The poor have their needs met. Once you reach that level, why spend precious leisure time just to become marginally wealthier?




For me, having one's needs met kind of equates to not being poor. (I am aware that the official definition of being poor is just some percentage of the average income - that is not a very interesting category imo).

It seems rather to me looking at marginal improvements or as you call it would pose a better explanation. If you know that if you work really hard, you can afford a house and a nice car, it might motivate you to work hard. If all that working harder gives you is money for an extra bottle of beer, the motivation is not quite that great.

The jobs mentioned in the article are not really set up to changing anything fundamental about the guys situation. You can't get rich by donating blood.

Also there seem to be other problems he had, like depression, that prevented him from seeking a better paying job (also his age, of course).

How old are you? After a certain age you begin to notice that working actually tends to take a toll. So you think twice about trading your health for money.


If by "poor", you mean people who's needs aren't met, we just don't have very many of them in the US. The author of this article certainly was not poor by that definition.

http://www.heritage.org/research/reports/2004/01/understandi...

As for aging, that was an issue in the past, particularly when most work was manual labor. Luckily, the present and future are much better - projections suggest most old people will be capable of working well past 65. Here is the hot paper:

http://www.sciencemag.org/cgi/content/summary/329/5997/1287

If you are on the wrong side of the academic paywall (my NYU library account still works), here is a press release: http://www.iiasa.ac.at/Admin/INF/PR/2010/2010-09-09.html


Perhaps the 60-year old poor veterans have their miserly needs met, but from what I understand, I don't think it's because the marginal rewards to earning that's holding back the US's poor.

How long were you homeless? How long did you go unemployed with neither savings nor education, being turned away for even the lowest things, like shelf-stacking in supermarkets? It's hard to judge another man without walking a mile in his shoes.

One of the most valuable things youth have is option value: you don't know how much they'll amount to, how good they'll end up being.
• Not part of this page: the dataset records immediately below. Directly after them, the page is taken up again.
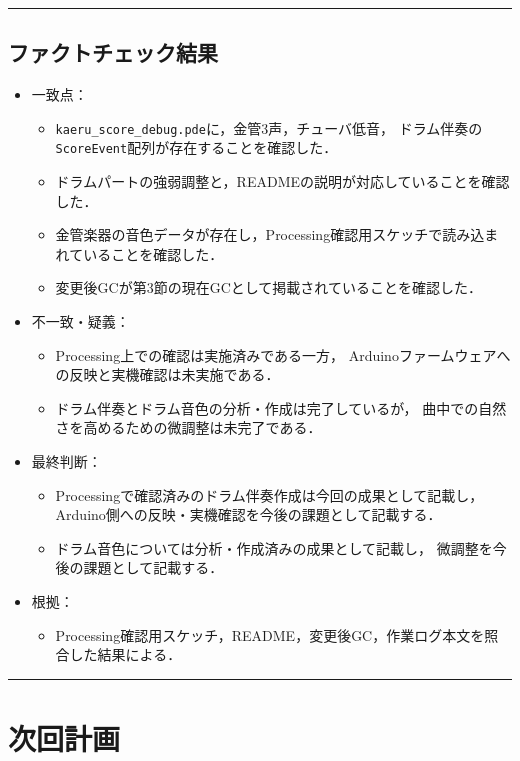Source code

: \documentclass[uplatex,dvipdfmx,a4paper,11pt]{jsarticle}
\newcommand{\sectionrule}{\par\medskip\noindent\rule{\linewidth}{0.6pt}\par\medskip}
\begin{document}
\sectionrule

\subsection{ファクトチェック結果}

\begin{itemize}
  \item 一致点：
    \begin{itemize}
      \item {}\texttt{kaeru\_score\_debug.pde}に，金管3声，チューバ低音，
        ドラム伴奏の\texttt{ScoreEvent}配列が存在することを確認した．
      \item {}ドラムパートの強弱調整と，READMEの説明が対応していることを確認した．
      \item {}金管楽器の音色データが存在し，Processing確認用スケッチで読み込まれていることを確認した．
      \item {}変更後GCが第3節の現在GCとして掲載されていることを確認した．
    \end{itemize}
  \item 不一致・疑義：
    \begin{itemize}
      \item {}Processing上での確認は実施済みである一方，
        Arduinoファームウェアへの反映と実機確認は未実施である．
      \item {}ドラム伴奏とドラム音色の分析・作成は完了しているが，
        曲中での自然さを高めるための微調整は未完了である．
    \end{itemize}
  \item 最終判断：
    \begin{itemize}
      \item {}Processingで確認済みのドラム伴奏作成は今回の成果として記載し，
        Arduino側への反映・実機確認を今後の課題として記載する．
      \item {}ドラム音色については分析・作成済みの成果として記載し，
        微調整を今後の課題として記載する．
    \end{itemize}
  \item 根拠：
    \begin{itemize}
      \item {}Processing確認用スケッチ，README，変更後GC，作業ログ本文を照合した結果による．
    \end{itemize}
\end{itemize}

\sectionrule

\section{次回計画}
\end{document}
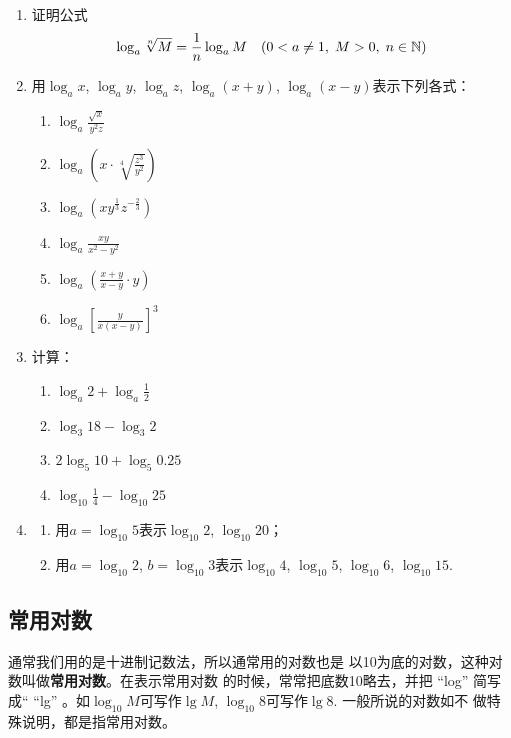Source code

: \begin{ex}
\begin{enumerate}
    \item 证明公式
\[\log_a \sqrt[n]{M}=\dfrac{1}{n}\log_a M\quad (0<a\ne 1,\; M>0,\; n\in \mathbb{N})\]
\item 用$\log_a x$, $\log_a y$, $\log_a z$, $\log_a (x+y)$, $\log_a (x-y)$表示下列各式：
\begin{multicols}{2}
\begin{enumerate}[(1)]
    \item $\log_a \frac{\sqrt{x}}{y^2 z}$
    \item $\log_a \left(x\cdot \sqrt[4]{\frac{z^3}{y^2}}\right)$
    \item $\log_a \left(xy^{\tfrac{1}{3}}z^{-\tfrac{2}{3}}\right)$
    \item $\log_a \frac{xy}{x^2-y^2}$
    \item $\log_a \left(\frac{x+y}{x-y}\cdot y\right)$
    \item $\log_a \left[\frac{y}{x(x-y)}\right]^3$
\end{enumerate}
\end{multicols}

\item 计算：    
\begin{multicols}{2}
\begin{enumerate}[(1)]
    \item $\log_a 2+\log_a \frac{1}{2}$
    \item $\log_3 18-\log_3 2$
    \item $2\log_5 10+\log_5 0.25$
    \item $\log_{10}\frac{1}{4}-\log_{10}25 $
\end{enumerate}
\end{multicols}
 
\item \begin{enumerate}[(1)]
    \item 用$a=\log_{10}5$表示$\log_{10}2$, $\log_{10}20$；
    \item 用$a=\log_{10}2$, $b=\log_{10}3$表示$\log_{10}4$, $\log_{10}5$, $\log_{10}6$, $\log_{10}15$.
\end{enumerate}
\end{enumerate}
\end{ex}
 
\subsection{常用对数}
通常我们用的是十进制记数法，所以通常用的对数也是
以10为底的对数，这种对数叫做\textbf{常用对数}。在表示常用对数
的时候，常常把底数10略去，并把
“log”
简写成“
“lg”
。如$\log_{10}M$可写作$\lg M$, $\log_{10}8$可写作$\lg8$. 一般所说的对数如不
做特殊说明，都是指常用对数。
It gets other people to take chances on them. Come 60, you have a lot less of that; you're a known quantity.


How long did you go unemployed...being turned away for even the lowest things, like shelf-stacking in supermarkets? It's hard to judge another man without walking a mile in his shoes.

It's not that hard, thanks to the power of statistics. For four of every five poor people, the answer is less than 26 weeks. Of the poor who spent at least 27 weeks/year searching for work, the answer is also less than 27 weeks.

More than 9 in 10 of the poor who actually searched for a job for at least 27 weeks found one - just over half of worked full time, one quarter voluntarily part time, and one quarter involuntarily part time [1].

[1] The precise numbers are in this report: http://www.bls.gov/cps/cpswp2008.pdf I cite 2008 because the 2009 report isn't yet released, and 2010 isn't over.

[edit: Hi downmodders. Sorry for injecting facts into this discussion.]


I don't think you can derive the conclusion from that that if only the other ones had searched longer, they would also have found jobs. (Haven't read the report, just your comment).

They might have had good reasons for assuming they would not get a job, for example. Or maybe the searched 40 weeks in vain in the previous year and didn't have it in them anymore.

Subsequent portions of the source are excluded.